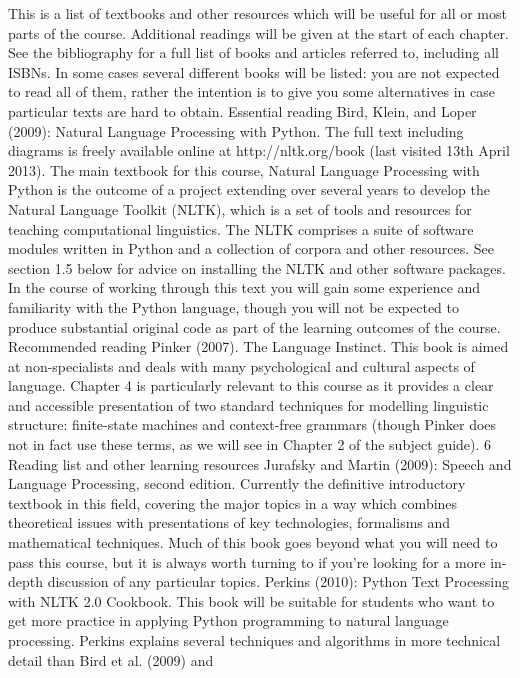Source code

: This is a list of textbooks and other resources which will be useful for all or most
parts of the course. Additional readings will be given at the start of each chapter. See
the bibliography for a full list of books and articles referred to, including all ISBNs.
In some cases several different books will be listed: you are not expected to read all
of them, rather the intention is to give you some alternatives in case particular texts
are hard to obtain.
Essential reading
Bird, Klein, and Loper (2009): Natural Language Processing with Python. The full
text including diagrams is freely available online at http://nltk.org/book (last
visited 13th April 2013). The main textbook for this course, Natural Language
Processing with Python is the outcome of a project extending over several years
to develop the Natural Language Toolkit (NLTK), which is a set of tools and
resources for teaching computational linguistics. The NLTK comprises a suite of
software modules written in Python and a collection of corpora and other
resources. See section 1.5 below for advice on installing the NLTK and other
software packages.
In the course of working through this text you will gain some experience and
familiarity with the Python language, though you will not be expected to
produce substantial original code as part of the learning outcomes of the course.
Recommended reading
Pinker (2007). The Language Instinct. This book is aimed at non-specialists and
deals with many psychological and cultural aspects of language. Chapter 4 is
particularly relevant to this course as it provides a clear and accessible
presentation of two standard techniques for modelling linguistic structure:
finite-state machines and context-free grammars (though Pinker does not in fact
use these terms, as we will see in Chapter 2 of the subject guide).
6
Reading list and other learning resources
Jurafsky and Martin (2009): Speech and Language Processing, second edition.
Currently the definitive introductory textbook in this field, covering the major
topics in a way which combines theoretical issues with presentations of key
technologies, formalisms and mathematical techniques. Much of this book goes
beyond what you will need to pass this course, but it is always worth turning to
if you’re looking for a more in-depth discussion of any particular topics.
Perkins (2010): Python Text Processing with NLTK 2.0 Cookbook. This book will be
suitable for students who want to get more practice in applying Python
programming to natural language processing. Perkins explains several
techniques and algorithms in more technical detail than Bird et al. (2009) and
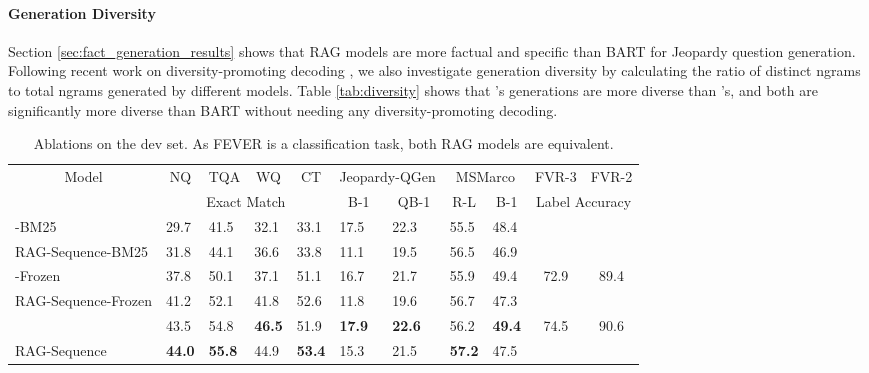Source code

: \paragraph{Generation Diversity} Section \ref{sec:fact_generation_results} shows that RAG models are more factual and specific than BART for Jeopardy question generation. Following recent work on diversity-promoting decoding  \cite{li-etal-2016-diversity,Vijayakumar2016DiverseBS,massarelli2019decoding}, we also investigate generation diversity by calculating the ratio of distinct ngrams to total ngrams generated by different models. Table \ref{tab:diversity} shows that \raganswer{}'s generations are more diverse than \ragtoken{}'s, and both are significantly more diverse than BART
without needing any diversity-promoting decoding.
\begin{table}[t]

    \centering
    \small
        \caption{Ablations on the dev set. As FEVER is a classification task, both RAG models are equivalent.}
        \vspace{5pt}
    \begin{tabular}{lllll|llll|cc}
    \toprule
         \multicolumn{1}{c}{Model} & \multicolumn{1}{c}{NQ} & \multicolumn{1}{c}{TQA} & \multicolumn{1}{c}{WQ} & \multicolumn{1}{c}{CT} & \multicolumn{2}{c}{Jeopardy-QGen} & \multicolumn{2}{c}{MSMarco} & \multicolumn{1}{c}{FVR-3} & \multicolumn{1}{c}{FVR-2} \\
         \multicolumn{1}{c}{} & \multicolumn{4}{c}{Exact Match} &   \multicolumn{1}{c}{B-1} & \multicolumn{1}{c}{QB-1} &\multicolumn{1}{c}{R-L} & \multicolumn{1}{c}{B-1} & \multicolumn{2}{c}{Label Accuracy} \\
         \midrule
        \ragtoken{}-BM25 & 29.7&	41.5&	32.1&	33.1 & 17.5 &	22.3&	55.5 &	48.4 & \textbf{\multirow{ 2}{*}{75.1}} & \textbf{\multirow{ 2}{*}{91.6}}\\
        RAG-Sequence-BM25 & 31.8&	44.1&	36.6&	33.8 & 11.1	& 19.5	&56.5 &	46.9 \\
        \midrule
        \ragtoken{}-Frozen & 37.8 &	50.1 &	37.1&	51.1 & 16.7	&21.7&	55.9 &	49.4 & \multirow{ 2}{*}{72.9} & \multirow{ 2}{*}{89.4} \\
        RAG-Sequence-Frozen & 41.2	& 52.1&	41.8&	52.6 & 11.8	& 19.6&	56.7 &	47.3 \\
        \midrule
        \ragtoken{} & 43.5&	54.8&	\textbf{46.5}&	51.9 & \textbf{17.9}	& \textbf{22.6} &	56.2&	\textbf{49.4}& \multirow{ 2}{*}{74.5} & \multirow{2}{*}{90.6}\\
        RAG-Sequence & \textbf{44.0}&	\textbf{55.8}&	44.9 &	\textbf{53.4} & 15.3&	21.5 &	\textbf{57.2} &	47.5\\
    \bottomrule
    \end{tabular}

    \label{tab:ablations}
\end{table}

============

Task objective ▸
Copy everything in the listing above exactly except the pictures.

Response box ▸
Source code

: This is a list of textbooks and other resources which will be useful for all or most
parts of the course. Additional readings will be given at the start of each chapter. See
the bibliography for a full list of books and articles referred to, including all ISBNs.
In some cases several different books will be listed: you are not expected to read all
of them, rather the intention is to give you some alternatives in case particular texts
are hard to obtain.
Essential reading
Bird, Klein, and Loper (2009): Natural Language Processing with Python. The full
text including diagrams is freely available online at http://nltk.org/book (last
visited 13th April 2013). The main textbook for this course, Natural Language
Processing with Python is the outcome of a project extending over several years
to develop the Natural Language Toolkit (NLTK), which is a set of tools and
resources for teaching computational linguistics. The NLTK comprises a suite of
software modules written in Python and a collection of corpora and other
resources. See section 1.5 below for advice on installing the NLTK and other
software packages.
In the course of working through this text you will gain some experience and
familiarity with the Python language, though you will not be expected to
produce substantial original code as part of the learning outcomes of the course.
Recommended reading
Pinker (2007). The Language Instinct. This book is aimed at non-specialists and
deals with many psychological and cultural aspects of language. Chapter 4 is
particularly relevant to this course as it provides a clear and accessible
presentation of two standard techniques for modelling linguistic structure:
finite-state machines and context-free grammars (though Pinker does not in fact
use these terms, as we will see in Chapter 2 of the subject guide).
6
Reading list and other learning resources
Jurafsky and Martin (2009): Speech and Language Processing, second edition.
Currently the definitive introductory textbook in this field, covering the major
topics in a way which combines theoretical issues with presentations of key
technologies, formalisms and mathematical techniques. Much of this book goes
beyond what you will need to pass this course, but it is always worth turning to
if you’re looking for a more in-depth discussion of any particular topics.
Perkins (2010): Python Text Processing with NLTK 2.0 Cookbook. This book will be
suitable for students who want to get more practice in applying Python
programming to natural language processing. Perkins explains several
techniques and algorithms in more technical detail than Bird et al. (2009) and
Source code

: \paragraph{Generation Diversity} Section \ref{sec:fact_generation_results} shows that RAG models are more factual and specific than BART for Jeopardy question generation. Following recent work on diversity-promoting decoding  \cite{li-etal-2016-diversity,Vijayakumar2016DiverseBS,massarelli2019decoding}, we also investigate generation diversity by calculating the ratio of distinct ngrams to total ngrams generated by different models. Table \ref{tab:diversity} shows that \raganswer{}'s generations are more diverse than \ragtoken{}'s, and both are significantly more diverse than BART
without needing any diversity-promoting decoding.
\begin{table}[t]

    \centering
    \small
        \caption{Ablations on the dev set. As FEVER is a classification task, both RAG models are equivalent.}
        \vspace{5pt}
    \begin{tabular}{lllll|llll|cc}
    \toprule
         \multicolumn{1}{c}{Model} & \multicolumn{1}{c}{NQ} & \multicolumn{1}{c}{TQA} & \multicolumn{1}{c}{WQ} & \multicolumn{1}{c}{CT} & \multicolumn{2}{c}{Jeopardy-QGen} & \multicolumn{2}{c}{MSMarco} & \multicolumn{1}{c}{FVR-3} & \multicolumn{1}{c}{FVR-2} \\
         \multicolumn{1}{c}{} & \multicolumn{4}{c}{Exact Match} &   \multicolumn{1}{c}{B-1} & \multicolumn{1}{c}{QB-1} &\multicolumn{1}{c}{R-L} & \multicolumn{1}{c}{B-1} & \multicolumn{2}{c}{Label Accuracy} \\
         \midrule
        \ragtoken{}-BM25 & 29.7&	41.5&	32.1&	33.1 & 17.5 &	22.3&	55.5 &	48.4 & \textbf{\multirow{ 2}{*}{75.1}} & \textbf{\multirow{ 2}{*}{91.6}}\\
        RAG-Sequence-BM25 & 31.8&	44.1&	36.6&	33.8 & 11.1	& 19.5	&56.5 &	46.9 \\
        \midrule
        \ragtoken{}-Frozen & 37.8 &	50.1 &	37.1&	51.1 & 16.7	&21.7&	55.9 &	49.4 & \multirow{ 2}{*}{72.9} & \multirow{ 2}{*}{89.4} \\
        RAG-Sequence-Frozen & 41.2	& 52.1&	41.8&	52.6 & 11.8	& 19.6&	56.7 &	47.3 \\
        \midrule
        \ragtoken{} & 43.5&	54.8&	\textbf{46.5}&	51.9 & \textbf{17.9}	& \textbf{22.6} &	56.2&	\textbf{49.4}& \multirow{ 2}{*}{74.5} & \multirow{2}{*}{90.6}\\
        RAG-Sequence & \textbf{44.0}&	\textbf{55.8}&	44.9 &	\textbf{53.4} & 15.3&	21.5 &	\textbf{57.2} &	47.5\\
    \bottomrule
    \end{tabular}

    \label{tab:ablations}
\end{table}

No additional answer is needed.